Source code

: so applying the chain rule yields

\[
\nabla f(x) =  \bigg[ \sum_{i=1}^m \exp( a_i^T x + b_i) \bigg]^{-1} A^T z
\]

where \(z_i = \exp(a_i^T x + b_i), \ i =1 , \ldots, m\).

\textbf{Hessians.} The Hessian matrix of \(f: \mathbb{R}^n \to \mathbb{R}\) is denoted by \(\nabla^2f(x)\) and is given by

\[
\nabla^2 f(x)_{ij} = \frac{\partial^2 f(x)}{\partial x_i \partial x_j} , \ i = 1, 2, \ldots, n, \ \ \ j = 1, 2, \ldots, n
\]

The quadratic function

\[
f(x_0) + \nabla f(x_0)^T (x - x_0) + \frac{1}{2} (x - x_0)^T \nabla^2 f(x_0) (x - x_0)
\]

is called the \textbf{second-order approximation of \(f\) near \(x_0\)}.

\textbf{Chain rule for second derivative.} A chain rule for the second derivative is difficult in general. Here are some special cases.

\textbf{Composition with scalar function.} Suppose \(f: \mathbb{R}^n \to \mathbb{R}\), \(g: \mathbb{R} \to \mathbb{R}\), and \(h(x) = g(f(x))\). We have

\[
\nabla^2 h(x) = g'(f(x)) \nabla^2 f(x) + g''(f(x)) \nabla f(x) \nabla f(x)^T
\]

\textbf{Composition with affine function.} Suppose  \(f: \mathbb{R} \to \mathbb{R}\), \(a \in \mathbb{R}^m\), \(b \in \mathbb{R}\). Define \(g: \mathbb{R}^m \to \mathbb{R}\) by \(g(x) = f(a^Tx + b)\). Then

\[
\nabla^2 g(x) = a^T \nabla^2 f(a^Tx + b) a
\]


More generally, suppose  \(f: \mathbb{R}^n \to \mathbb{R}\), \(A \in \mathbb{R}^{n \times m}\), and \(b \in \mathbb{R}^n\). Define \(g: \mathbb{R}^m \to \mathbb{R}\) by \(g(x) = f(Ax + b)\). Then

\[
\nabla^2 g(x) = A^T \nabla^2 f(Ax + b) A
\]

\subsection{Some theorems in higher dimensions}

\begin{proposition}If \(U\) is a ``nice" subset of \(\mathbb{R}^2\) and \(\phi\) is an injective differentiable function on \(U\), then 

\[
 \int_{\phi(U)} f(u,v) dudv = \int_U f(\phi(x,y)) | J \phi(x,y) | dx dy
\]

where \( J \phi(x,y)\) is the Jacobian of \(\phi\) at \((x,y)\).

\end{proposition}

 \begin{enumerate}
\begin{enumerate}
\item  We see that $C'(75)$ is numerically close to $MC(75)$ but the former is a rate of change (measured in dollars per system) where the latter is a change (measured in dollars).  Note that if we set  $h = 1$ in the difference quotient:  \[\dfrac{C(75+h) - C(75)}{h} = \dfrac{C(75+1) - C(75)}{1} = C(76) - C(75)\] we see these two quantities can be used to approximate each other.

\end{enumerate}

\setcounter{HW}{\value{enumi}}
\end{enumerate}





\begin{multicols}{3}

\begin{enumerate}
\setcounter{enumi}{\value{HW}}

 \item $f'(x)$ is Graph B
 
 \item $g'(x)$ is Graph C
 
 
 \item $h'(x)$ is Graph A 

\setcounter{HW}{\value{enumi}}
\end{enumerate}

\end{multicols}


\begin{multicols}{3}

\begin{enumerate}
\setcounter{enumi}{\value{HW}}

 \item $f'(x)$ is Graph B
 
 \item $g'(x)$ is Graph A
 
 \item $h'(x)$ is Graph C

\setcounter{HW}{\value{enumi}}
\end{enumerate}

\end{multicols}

PROBLEM:
Word for word, copy all of the listing above.

TASK OUTPUT:
Source code

: so applying the chain rule yields

\[
\nabla f(x) =  \bigg[ \sum_{i=1}^m \exp( a_i^T x + b_i) \bigg]^{-1} A^T z
\]

where \(z_i = \exp(a_i^T x + b_i), \ i =1 , \ldots, m\).

\textbf{Hessians.} The Hessian matrix of \(f: \mathbb{R}^n \to \mathbb{R}\) is denoted by \(\nabla^2f(x)\) and is given by

\[
\nabla^2 f(x)_{ij} = \frac{\partial^2 f(x)}{\partial x_i \partial x_j} , \ i = 1, 2, \ldots, n, \ \ \ j = 1, 2, \ldots, n
\]

The quadratic function

\[
f(x_0) + \nabla f(x_0)^T (x - x_0) + \frac{1}{2} (x - x_0)^T \nabla^2 f(x_0) (x - x_0)
\]

is called the \textbf{second-order approximation of \(f\) near \(x_0\)}.

\textbf{Chain rule for second derivative.} A chain rule for the second derivative is difficult in general. Here are some special cases.

\textbf{Composition with scalar function.} Suppose \(f: \mathbb{R}^n \to \mathbb{R}\), \(g: \mathbb{R} \to \mathbb{R}\), and \(h(x) = g(f(x))\). We have

\[
\nabla^2 h(x) = g'(f(x)) \nabla^2 f(x) + g''(f(x)) \nabla f(x) \nabla f(x)^T
\]

\textbf{Composition with affine function.} Suppose  \(f: \mathbb{R} \to \mathbb{R}\), \(a \in \mathbb{R}^m\), \(b \in \mathbb{R}\). Define \(g: \mathbb{R}^m \to \mathbb{R}\) by \(g(x) = f(a^Tx + b)\). Then

\[
\nabla^2 g(x) = a^T \nabla^2 f(a^Tx + b) a
\]


More generally, suppose  \(f: \mathbb{R}^n \to \mathbb{R}\), \(A \in \mathbb{R}^{n \times m}\), and \(b \in \mathbb{R}^n\). Define \(g: \mathbb{R}^m \to \mathbb{R}\) by \(g(x) = f(Ax + b)\). Then

\[
\nabla^2 g(x) = A^T \nabla^2 f(Ax + b) A
\]

\subsection{Some theorems in higher dimensions}

\begin{proposition}If \(U\) is a ``nice" subset of \(\mathbb{R}^2\) and \(\phi\) is an injective differentiable function on \(U\), then 

\[
 \int_{\phi(U)} f(u,v) dudv = \int_U f(\phi(x,y)) | J \phi(x,y) | dx dy
\]

where \( J \phi(x,y)\) is the Jacobian of \(\phi\) at \((x,y)\).

\end{proposition}

 \begin{enumerate}
\begin{enumerate}
\item  We see that $C'(75)$ is numerically close to $MC(75)$ but the former is a rate of change (measured in dollars per system) where the latter is a change (measured in dollars).  Note that if we set  $h = 1$ in the difference quotient:  \[\dfrac{C(75+h) - C(75)}{h} = \dfrac{C(75+1) - C(75)}{1} = C(76) - C(75)\] we see these two quantities can be used to approximate each other.

\end{enumerate}

\setcounter{HW}{\value{enumi}}
\end{enumerate}





\begin{multicols}{3}

\begin{enumerate}
\setcounter{enumi}{\value{HW}}

 \item $f'(x)$ is Graph B
 
 \item $g'(x)$ is Graph C
 
 
 \item $h'(x)$ is Graph A 

\setcounter{HW}{\value{enumi}}
\end{enumerate}

\end{multicols}


\begin{multicols}{3}

\begin{enumerate}
\setcounter{enumi}{\value{HW}}

 \item $f'(x)$ is Graph B
 
 \item $g'(x)$ is Graph A
 
 \item $h'(x)$ is Graph C

\setcounter{HW}{\value{enumi}}
\end{enumerate}

\end{multicols}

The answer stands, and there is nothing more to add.